[Plain-text document sources]
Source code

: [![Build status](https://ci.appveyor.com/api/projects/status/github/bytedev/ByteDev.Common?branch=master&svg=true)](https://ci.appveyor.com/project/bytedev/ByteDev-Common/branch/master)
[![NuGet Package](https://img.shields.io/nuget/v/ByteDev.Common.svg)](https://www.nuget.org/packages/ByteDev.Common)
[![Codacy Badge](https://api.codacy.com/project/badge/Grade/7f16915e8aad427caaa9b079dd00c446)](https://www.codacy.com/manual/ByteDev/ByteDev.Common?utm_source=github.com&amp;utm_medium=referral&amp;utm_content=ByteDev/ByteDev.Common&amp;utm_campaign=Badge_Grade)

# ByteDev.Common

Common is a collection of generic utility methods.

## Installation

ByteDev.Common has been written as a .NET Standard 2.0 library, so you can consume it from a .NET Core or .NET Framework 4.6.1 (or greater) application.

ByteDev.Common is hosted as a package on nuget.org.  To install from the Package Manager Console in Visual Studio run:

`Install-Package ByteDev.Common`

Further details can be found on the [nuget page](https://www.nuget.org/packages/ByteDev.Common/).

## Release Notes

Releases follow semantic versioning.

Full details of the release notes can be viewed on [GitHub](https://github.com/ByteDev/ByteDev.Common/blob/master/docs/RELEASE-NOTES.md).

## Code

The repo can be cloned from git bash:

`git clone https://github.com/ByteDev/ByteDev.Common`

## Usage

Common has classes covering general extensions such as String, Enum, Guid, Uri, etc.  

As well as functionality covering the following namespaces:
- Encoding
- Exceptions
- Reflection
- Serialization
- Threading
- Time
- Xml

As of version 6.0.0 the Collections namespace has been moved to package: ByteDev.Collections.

▸ **Exercise goal**
Lines from the one holding "Releases follow semantic versioning." to the last line of the records: return these exactly, and only these.

▸ **Response box**
Releases follow semantic versioning.

Full details of the release notes can be viewed on [GitHub](https://github.com/ByteDev/ByteDev.Common/blob/master/docs/RELEASE-NOTES.md).

## Code

The repo can be cloned from git bash:

`git clone https://github.com/ByteDev/ByteDev.Common`

## Usage

Common has classes covering general extensions such as String, Enum, Guid, Uri, etc.  

As well as functionality covering the following namespaces:
- Encoding
- Exceptions
- Reflection
- Serialization
- Threading
- Time
- Xml

As of version 6.0.0 the Collections namespace has been moved to package: ByteDev.Collections.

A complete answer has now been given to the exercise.